Here are my film notes for our next screening:

UK 2008
Duration 124 minutes
Director: Stephen Daldry
Starring: Kate Winslet, David Kross and Ralph Fiennes

Awards and Nominations
Won Oscar for Best Actress (Kate Winslet)
Won BAFTA for Best Actress (Kate Winslet)
Won Best Director (Stephen Daldry) in Evening Standard Film Awards
A further 10 wins and 25 nominations

In Germany in the late 1950s the teenage Michael Berg (David Kross) has an affair with an older woman Hanna Schmitz (Kate Winslet) who then disappears. Years later Hanna reappears as a defendant in a war crimes trial based on her actions as a guard in a Nazi concentration camp. Michael, who is now studying law, realises that Hanna is keeping something secret which, if she chooses to reveal it, could save her from jail. During Hanna’s lengthy jail sentence Michael (now played by Ralph Fiennes) communicated with her by sending her recordings of great works of literature.

In the two decades since reunification Germany has examined its recent history in a series of internationally successful films like Downfall (2004), The Lives of Others (2006) and Goodbye Lenin (2003). The Reader is part of this same analysis of German history: it portrays Hanna’s trial for war crimes in the 1960s, but eschews any flashback to the events themselves that would allow the viewer to decide on her guilt or innocence. Thus the questions it raises are the extent to which ordinary Germans share responsibility for the Holocaust and other atrocities of the Nazi regime, and how this responsibility affects subsequent generations. As one of the survivors says to the adult Michael when he meets her in New York “What do you think these places were – universities? What are you looking for? Forgiveness for her or to feel better about yourself?”

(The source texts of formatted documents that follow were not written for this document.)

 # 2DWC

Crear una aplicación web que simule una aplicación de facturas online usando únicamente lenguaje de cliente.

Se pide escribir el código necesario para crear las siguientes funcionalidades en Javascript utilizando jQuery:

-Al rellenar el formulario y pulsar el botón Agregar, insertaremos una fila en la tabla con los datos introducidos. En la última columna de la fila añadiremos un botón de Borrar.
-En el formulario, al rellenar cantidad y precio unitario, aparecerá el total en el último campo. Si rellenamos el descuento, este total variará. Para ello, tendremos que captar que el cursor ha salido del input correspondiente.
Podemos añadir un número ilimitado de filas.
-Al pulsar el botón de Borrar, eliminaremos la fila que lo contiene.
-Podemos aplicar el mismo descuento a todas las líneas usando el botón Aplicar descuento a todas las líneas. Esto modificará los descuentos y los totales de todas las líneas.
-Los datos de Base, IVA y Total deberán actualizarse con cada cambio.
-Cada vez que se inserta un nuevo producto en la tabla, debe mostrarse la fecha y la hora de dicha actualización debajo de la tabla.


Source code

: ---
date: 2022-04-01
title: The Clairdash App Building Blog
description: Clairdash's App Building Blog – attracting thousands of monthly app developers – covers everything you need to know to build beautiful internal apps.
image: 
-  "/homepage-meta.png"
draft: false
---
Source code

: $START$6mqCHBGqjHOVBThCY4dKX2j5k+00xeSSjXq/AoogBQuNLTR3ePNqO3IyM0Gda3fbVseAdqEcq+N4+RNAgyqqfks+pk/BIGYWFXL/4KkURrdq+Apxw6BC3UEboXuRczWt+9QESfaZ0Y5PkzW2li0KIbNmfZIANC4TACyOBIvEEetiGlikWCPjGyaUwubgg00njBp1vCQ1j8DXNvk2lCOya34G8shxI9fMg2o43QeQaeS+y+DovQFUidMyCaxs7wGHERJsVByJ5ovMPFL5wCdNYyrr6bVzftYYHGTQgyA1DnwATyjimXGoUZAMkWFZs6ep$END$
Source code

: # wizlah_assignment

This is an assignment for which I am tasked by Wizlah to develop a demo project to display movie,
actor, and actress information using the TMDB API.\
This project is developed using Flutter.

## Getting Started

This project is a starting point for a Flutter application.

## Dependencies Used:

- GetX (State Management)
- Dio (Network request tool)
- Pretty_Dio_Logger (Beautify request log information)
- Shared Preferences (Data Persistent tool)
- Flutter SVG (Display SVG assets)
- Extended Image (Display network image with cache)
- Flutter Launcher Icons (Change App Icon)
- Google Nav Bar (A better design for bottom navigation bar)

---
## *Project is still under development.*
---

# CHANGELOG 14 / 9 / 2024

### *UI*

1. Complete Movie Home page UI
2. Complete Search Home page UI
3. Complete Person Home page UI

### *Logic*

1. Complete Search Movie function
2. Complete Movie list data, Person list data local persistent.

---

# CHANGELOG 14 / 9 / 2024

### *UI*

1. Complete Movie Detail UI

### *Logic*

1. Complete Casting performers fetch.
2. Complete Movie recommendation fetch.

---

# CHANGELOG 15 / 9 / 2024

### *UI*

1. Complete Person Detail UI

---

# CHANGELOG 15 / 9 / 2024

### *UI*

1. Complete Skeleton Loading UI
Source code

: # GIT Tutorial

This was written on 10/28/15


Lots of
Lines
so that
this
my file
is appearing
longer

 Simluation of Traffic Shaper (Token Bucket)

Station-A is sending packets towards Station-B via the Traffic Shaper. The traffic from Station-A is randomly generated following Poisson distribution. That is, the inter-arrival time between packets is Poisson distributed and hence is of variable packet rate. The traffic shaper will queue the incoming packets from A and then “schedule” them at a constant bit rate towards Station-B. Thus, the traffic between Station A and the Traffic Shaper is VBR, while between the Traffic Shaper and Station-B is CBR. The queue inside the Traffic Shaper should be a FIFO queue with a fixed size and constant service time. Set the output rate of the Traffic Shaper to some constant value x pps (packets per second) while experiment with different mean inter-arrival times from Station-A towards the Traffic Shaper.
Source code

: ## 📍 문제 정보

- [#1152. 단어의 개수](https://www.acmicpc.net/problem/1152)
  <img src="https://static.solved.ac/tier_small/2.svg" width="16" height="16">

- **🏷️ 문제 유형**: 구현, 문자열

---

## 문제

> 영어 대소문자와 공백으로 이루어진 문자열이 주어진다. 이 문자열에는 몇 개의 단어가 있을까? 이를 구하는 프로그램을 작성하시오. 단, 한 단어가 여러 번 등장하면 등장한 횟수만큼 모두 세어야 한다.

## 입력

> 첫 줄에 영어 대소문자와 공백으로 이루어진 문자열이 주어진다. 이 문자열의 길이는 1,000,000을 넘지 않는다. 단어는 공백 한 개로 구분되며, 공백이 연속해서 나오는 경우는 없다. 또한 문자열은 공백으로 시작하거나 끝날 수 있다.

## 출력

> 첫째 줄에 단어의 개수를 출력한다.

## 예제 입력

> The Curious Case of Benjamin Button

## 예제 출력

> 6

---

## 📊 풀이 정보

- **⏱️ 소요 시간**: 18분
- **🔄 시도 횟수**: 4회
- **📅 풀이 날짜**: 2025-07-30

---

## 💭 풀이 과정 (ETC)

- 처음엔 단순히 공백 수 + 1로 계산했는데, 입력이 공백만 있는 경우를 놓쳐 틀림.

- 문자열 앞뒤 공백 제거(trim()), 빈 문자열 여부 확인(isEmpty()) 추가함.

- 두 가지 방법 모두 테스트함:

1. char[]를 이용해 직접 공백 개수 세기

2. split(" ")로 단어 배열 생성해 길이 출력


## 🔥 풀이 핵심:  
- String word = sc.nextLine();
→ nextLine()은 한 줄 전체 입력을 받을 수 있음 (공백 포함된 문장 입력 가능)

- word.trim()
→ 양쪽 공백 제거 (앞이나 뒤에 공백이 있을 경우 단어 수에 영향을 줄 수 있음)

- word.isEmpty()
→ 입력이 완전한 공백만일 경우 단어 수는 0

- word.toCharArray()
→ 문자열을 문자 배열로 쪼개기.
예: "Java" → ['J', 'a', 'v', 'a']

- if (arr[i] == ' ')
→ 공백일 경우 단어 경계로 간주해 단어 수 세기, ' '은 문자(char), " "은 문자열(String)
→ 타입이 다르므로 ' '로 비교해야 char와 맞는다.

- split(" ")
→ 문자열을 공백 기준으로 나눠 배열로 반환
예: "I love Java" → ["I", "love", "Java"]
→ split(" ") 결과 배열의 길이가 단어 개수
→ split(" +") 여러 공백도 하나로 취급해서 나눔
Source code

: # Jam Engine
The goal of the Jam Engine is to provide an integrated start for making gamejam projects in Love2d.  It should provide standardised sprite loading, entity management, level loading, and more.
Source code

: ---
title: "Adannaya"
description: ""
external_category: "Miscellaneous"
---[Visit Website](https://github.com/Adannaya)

The film is based on the 1995 novel by the German writer Bernard Schlink that became a best-seller in both Germany and the US. The screenplay is by David Hare who had previously worked with Stephen Daldry as screenwriter for The Hours (2002), but who has also shown a strong interest in this period in plays and films like Licking Hitler (1974) and Plenty (1985). Hare rejected the long internal monologues that Schlink had included in the novel and, more significantly, changed the ending so that Michael begins to tell the story of Hanna and him to his daughter, explaining this decision as follows:

“It’s about literature as a powerful means of communication, and at other times as a substitute for communication.”

It was Schlink himself who insisted that the film be shot in English rather than German as he felt that it posed questions about living in a post-genocidal society that went beyond the time and locations of wartime Germany, and he worked closely with Daldry and Hare to choose locations for the film.

The casting brings deliberate echoes of other films that have dealt with the Germany in the Second World War: Ralph Fiennes played Amon Goeth, the commandant of a labour camp in Schindler’s List (1993) while Bruno Ganz, in the role of Michael’s tutor, gave an unforgettable portrayal of Hitler in Downfall. However it was Kate Winslet who won most praise – and awards - for her performance: after a record number of nominations in 2009 she won the Oscar for Best Actress.